> Data for this exercise
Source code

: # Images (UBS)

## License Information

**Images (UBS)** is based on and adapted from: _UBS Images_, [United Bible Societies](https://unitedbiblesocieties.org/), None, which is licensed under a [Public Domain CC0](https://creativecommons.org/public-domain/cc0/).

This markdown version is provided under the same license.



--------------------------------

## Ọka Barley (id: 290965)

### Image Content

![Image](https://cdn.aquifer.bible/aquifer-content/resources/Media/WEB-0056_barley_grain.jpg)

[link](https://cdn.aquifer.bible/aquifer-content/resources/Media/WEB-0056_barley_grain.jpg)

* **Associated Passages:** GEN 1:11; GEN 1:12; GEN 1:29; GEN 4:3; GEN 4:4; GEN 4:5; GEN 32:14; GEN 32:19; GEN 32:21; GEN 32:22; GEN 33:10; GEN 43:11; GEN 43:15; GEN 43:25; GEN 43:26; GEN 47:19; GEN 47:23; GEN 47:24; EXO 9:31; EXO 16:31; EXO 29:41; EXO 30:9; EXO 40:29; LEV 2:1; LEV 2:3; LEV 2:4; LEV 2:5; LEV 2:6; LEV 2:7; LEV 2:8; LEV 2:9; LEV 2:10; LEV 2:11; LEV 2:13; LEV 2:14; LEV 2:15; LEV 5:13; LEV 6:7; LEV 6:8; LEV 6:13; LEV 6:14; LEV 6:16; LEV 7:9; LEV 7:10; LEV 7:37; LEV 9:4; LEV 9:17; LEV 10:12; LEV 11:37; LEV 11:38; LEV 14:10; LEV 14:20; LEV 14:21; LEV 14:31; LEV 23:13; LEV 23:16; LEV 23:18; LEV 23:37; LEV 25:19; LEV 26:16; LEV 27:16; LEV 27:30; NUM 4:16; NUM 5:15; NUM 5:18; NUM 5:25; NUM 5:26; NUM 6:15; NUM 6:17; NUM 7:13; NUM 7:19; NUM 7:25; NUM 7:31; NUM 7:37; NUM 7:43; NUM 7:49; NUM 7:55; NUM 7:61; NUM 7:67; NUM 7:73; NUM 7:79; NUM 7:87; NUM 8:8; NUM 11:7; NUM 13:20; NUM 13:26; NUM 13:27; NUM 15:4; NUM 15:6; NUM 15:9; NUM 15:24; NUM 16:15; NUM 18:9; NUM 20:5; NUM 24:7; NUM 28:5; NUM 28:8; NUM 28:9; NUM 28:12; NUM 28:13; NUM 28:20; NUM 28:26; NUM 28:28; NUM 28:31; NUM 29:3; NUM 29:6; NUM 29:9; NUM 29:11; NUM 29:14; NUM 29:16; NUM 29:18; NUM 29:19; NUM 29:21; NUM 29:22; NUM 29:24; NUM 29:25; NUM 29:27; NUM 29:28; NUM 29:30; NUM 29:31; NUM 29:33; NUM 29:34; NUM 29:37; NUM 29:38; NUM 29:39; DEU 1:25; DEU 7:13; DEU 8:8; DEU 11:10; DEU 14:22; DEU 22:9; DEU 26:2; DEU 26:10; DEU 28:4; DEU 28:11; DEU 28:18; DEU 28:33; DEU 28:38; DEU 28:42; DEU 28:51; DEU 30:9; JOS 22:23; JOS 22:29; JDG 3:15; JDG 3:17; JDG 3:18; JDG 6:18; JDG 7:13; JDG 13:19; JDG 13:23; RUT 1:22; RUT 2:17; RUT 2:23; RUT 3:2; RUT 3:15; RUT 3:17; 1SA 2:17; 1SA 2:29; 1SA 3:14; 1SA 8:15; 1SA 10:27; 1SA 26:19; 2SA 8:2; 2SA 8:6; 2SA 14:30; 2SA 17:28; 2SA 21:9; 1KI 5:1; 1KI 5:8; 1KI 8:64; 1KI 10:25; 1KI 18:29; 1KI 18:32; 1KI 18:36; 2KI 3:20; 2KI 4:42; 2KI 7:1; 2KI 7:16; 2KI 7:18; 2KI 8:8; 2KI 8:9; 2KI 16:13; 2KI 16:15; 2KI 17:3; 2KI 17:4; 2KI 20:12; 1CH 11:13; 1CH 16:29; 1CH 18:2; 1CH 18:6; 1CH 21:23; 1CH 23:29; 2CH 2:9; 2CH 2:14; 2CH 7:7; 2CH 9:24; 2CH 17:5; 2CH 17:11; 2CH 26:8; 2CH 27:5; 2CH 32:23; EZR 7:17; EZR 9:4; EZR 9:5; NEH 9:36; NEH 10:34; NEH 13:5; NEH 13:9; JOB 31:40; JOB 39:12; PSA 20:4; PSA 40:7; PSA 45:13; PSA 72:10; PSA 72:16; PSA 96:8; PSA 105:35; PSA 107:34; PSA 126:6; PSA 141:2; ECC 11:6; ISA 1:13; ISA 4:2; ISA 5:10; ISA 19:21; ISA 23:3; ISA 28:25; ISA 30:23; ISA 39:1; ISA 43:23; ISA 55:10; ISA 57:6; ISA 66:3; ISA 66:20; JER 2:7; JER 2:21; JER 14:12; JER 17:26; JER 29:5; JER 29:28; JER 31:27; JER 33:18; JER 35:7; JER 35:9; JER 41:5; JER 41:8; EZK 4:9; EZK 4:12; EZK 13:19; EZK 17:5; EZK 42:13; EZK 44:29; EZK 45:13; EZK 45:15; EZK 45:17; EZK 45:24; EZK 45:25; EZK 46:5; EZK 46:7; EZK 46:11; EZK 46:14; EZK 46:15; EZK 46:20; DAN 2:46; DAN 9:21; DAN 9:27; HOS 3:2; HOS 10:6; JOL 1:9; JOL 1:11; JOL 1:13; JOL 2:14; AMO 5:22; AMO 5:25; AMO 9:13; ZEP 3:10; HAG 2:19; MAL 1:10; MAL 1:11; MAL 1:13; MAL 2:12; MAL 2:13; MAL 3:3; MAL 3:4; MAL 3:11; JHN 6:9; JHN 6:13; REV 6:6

> Task objective
From the entries above, copy every line where the word "under" shows up.

> Answer box
**Images (UBS)** is based on and adapted from: _UBS Images_, [United Bible Societies](https://unitedbiblesocieties.org/), None, which is licensed under a [Public Domain CC0](https://creativecommons.org/public-domain/cc0/).
This markdown version is provided under the same license.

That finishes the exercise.